- **Work required**
Retype precisely the section of the data that starts at the line containing "las inclusiones entre" and runs to its final line, ends included.

- **Material for the task**
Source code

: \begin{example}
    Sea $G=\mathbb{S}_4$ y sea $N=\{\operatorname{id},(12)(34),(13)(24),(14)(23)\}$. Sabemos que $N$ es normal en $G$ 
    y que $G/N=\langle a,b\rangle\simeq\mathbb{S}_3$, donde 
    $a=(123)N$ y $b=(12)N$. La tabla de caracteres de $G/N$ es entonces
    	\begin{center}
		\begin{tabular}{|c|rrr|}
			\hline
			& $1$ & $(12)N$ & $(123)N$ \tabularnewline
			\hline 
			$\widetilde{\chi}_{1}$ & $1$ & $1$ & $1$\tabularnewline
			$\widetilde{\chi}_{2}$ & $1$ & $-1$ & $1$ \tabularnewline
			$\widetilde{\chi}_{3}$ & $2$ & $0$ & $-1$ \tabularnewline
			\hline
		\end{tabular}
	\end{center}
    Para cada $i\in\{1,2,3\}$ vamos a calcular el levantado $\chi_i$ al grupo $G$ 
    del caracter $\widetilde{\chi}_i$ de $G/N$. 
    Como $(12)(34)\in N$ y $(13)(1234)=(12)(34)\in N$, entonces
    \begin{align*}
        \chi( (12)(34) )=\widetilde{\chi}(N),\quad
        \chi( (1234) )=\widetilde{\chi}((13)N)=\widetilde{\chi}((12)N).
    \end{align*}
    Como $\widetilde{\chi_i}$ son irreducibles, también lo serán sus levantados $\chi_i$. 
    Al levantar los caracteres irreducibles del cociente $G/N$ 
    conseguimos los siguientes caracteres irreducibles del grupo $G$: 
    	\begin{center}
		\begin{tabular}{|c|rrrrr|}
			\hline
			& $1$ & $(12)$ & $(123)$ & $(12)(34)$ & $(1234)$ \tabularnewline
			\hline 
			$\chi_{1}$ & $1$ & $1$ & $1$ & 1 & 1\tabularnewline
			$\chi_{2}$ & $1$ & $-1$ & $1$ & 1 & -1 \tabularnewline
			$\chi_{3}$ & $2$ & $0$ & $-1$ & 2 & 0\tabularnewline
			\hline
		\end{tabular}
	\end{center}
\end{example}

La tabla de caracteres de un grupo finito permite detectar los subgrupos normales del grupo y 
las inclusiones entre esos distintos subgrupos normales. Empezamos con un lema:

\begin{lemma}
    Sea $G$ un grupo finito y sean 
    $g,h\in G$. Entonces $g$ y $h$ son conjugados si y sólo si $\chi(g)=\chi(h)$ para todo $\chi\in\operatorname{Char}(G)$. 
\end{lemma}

- **Result of this task**
las inclusiones entre esos distintos subgrupos normales. Empezamos con un lema:

\begin{lemma}
    Sea $G$ un grupo finito y sean 
    $g,h\in G$. Entonces $g$ y $h$ son conjugados si y sólo si $\chi(g)=\chi(h)$ para todo $\chi\in\operatorname{Char}(G)$. 
\end{lemma}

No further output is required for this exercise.